___ Material to process
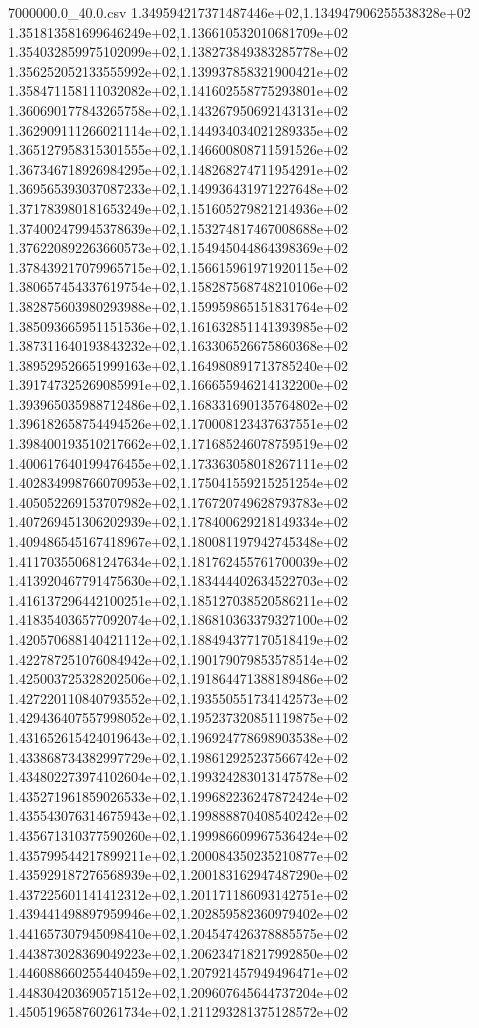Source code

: \begin{filecontents*}{7000000.0_40.0.csv}
1.349594217371487446e+02,1.134947906255538328e+02
1.351813581699646249e+02,1.136610532010681709e+02
1.354032859975102099e+02,1.138273849383285778e+02
1.356252052133555992e+02,1.139937858321900421e+02
1.358471158111032082e+02,1.141602558775293801e+02
1.360690177843265758e+02,1.143267950692143131e+02
1.362909111266021114e+02,1.144934034021289335e+02
1.365127958315301555e+02,1.146600808711591526e+02
1.367346718926984295e+02,1.148268274711954291e+02
1.369565393037087233e+02,1.149936431971227648e+02
1.371783980181653249e+02,1.151605279821214936e+02
1.374002479945378639e+02,1.153274817467008688e+02
1.376220892263660573e+02,1.154945044864398369e+02
1.378439217079965715e+02,1.156615961971920115e+02
1.380657454337619754e+02,1.158287568748210106e+02
1.382875603980293988e+02,1.159959865151831764e+02
1.385093665951151536e+02,1.161632851141393985e+02
1.387311640193843232e+02,1.163306526675860368e+02
1.389529526651999163e+02,1.164980891713785240e+02
1.391747325269085991e+02,1.166655946214132200e+02
1.393965035988712486e+02,1.168331690135764802e+02
1.396182658754494526e+02,1.170008123437637551e+02
1.398400193510217662e+02,1.171685246078759519e+02
1.400617640199476455e+02,1.173363058018267111e+02
1.402834998766070953e+02,1.175041559215251254e+02
1.405052269153707982e+02,1.176720749628793783e+02
1.407269451306202939e+02,1.178400629218149334e+02
1.409486545167418967e+02,1.180081197942745348e+02
1.411703550681247634e+02,1.181762455761700039e+02
1.413920467791475630e+02,1.183444402634522703e+02
1.416137296442100251e+02,1.185127038520586211e+02
1.418354036577092074e+02,1.186810363379327100e+02
1.420570688140421112e+02,1.188494377170518419e+02
1.422787251076084942e+02,1.190179079853578514e+02
1.425003725328202506e+02,1.191864471388189486e+02
1.427220110840793552e+02,1.193550551734142573e+02
1.429436407557998052e+02,1.195237320851119875e+02
1.431652615424019643e+02,1.196924778698903538e+02
1.433868734382997729e+02,1.198612925237566742e+02
1.434802273974102604e+02,1.199324283013147578e+02
1.435271961859026533e+02,1.199682236247872424e+02
1.435543076314675943e+02,1.199888870408540242e+02
1.435671310377590260e+02,1.199986609967536424e+02
1.435799544217899211e+02,1.200084350235210877e+02
1.435929187276568939e+02,1.200183162947487290e+02
1.437225601141412312e+02,1.201171186093142751e+02
1.439441498897959946e+02,1.202859582360979402e+02
1.441657307945098410e+02,1.204547426378885575e+02
1.443873028369049223e+02,1.206234718217992850e+02
1.446088660255440459e+02,1.207921457949496471e+02
1.448304203690571512e+02,1.209607645644737204e+02
1.450519658760261734e+02,1.211293281375128572e+02

\end{filecontents*}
______
## How to complete this task:
When you repeat the lines above, keep them exact and leave out each image they contain.

## Solution below:
Source code

: \begin{filecontents*}{7000000.0_40.0.csv}
1.349594217371487446e+02,1.134947906255538328e+02
1.351813581699646249e+02,1.136610532010681709e+02
1.354032859975102099e+02,1.138273849383285778e+02
1.356252052133555992e+02,1.139937858321900421e+02
1.358471158111032082e+02,1.141602558775293801e+02
1.360690177843265758e+02,1.143267950692143131e+02
1.362909111266021114e+02,1.144934034021289335e+02
1.365127958315301555e+02,1.146600808711591526e+02
1.367346718926984295e+02,1.148268274711954291e+02
1.369565393037087233e+02,1.149936431971227648e+02
1.371783980181653249e+02,1.151605279821214936e+02
1.374002479945378639e+02,1.153274817467008688e+02
1.376220892263660573e+02,1.154945044864398369e+02
1.378439217079965715e+02,1.156615961971920115e+02
1.380657454337619754e+02,1.158287568748210106e+02
1.382875603980293988e+02,1.159959865151831764e+02
1.385093665951151536e+02,1.161632851141393985e+02
1.387311640193843232e+02,1.163306526675860368e+02
1.389529526651999163e+02,1.164980891713785240e+02
1.391747325269085991e+02,1.166655946214132200e+02
1.393965035988712486e+02,1.168331690135764802e+02
1.396182658754494526e+02,1.170008123437637551e+02
1.398400193510217662e+02,1.171685246078759519e+02
1.400617640199476455e+02,1.173363058018267111e+02
1.402834998766070953e+02,1.175041559215251254e+02
1.405052269153707982e+02,1.176720749628793783e+02
1.407269451306202939e+02,1.178400629218149334e+02
1.409486545167418967e+02,1.180081197942745348e+02
1.411703550681247634e+02,1.181762455761700039e+02
1.413920467791475630e+02,1.183444402634522703e+02
1.416137296442100251e+02,1.185127038520586211e+02
1.418354036577092074e+02,1.186810363379327100e+02
1.420570688140421112e+02,1.188494377170518419e+02
1.422787251076084942e+02,1.190179079853578514e+02
1.425003725328202506e+02,1.191864471388189486e+02
1.427220110840793552e+02,1.193550551734142573e+02
1.429436407557998052e+02,1.195237320851119875e+02
1.431652615424019643e+02,1.196924778698903538e+02
1.433868734382997729e+02,1.198612925237566742e+02
1.434802273974102604e+02,1.199324283013147578e+02
1.435271961859026533e+02,1.199682236247872424e+02
1.435543076314675943e+02,1.199888870408540242e+02
1.435671310377590260e+02,1.199986609967536424e+02
1.435799544217899211e+02,1.200084350235210877e+02
1.435929187276568939e+02,1.200183162947487290e+02
1.437225601141412312e+02,1.201171186093142751e+02
1.439441498897959946e+02,1.202859582360979402e+02
1.441657307945098410e+02,1.204547426378885575e+02
1.443873028369049223e+02,1.206234718217992850e+02
1.446088660255440459e+02,1.207921457949496471e+02
1.448304203690571512e+02,1.209607645644737204e+02
1.450519658760261734e+02,1.211293281375128572e+02

\end{filecontents*}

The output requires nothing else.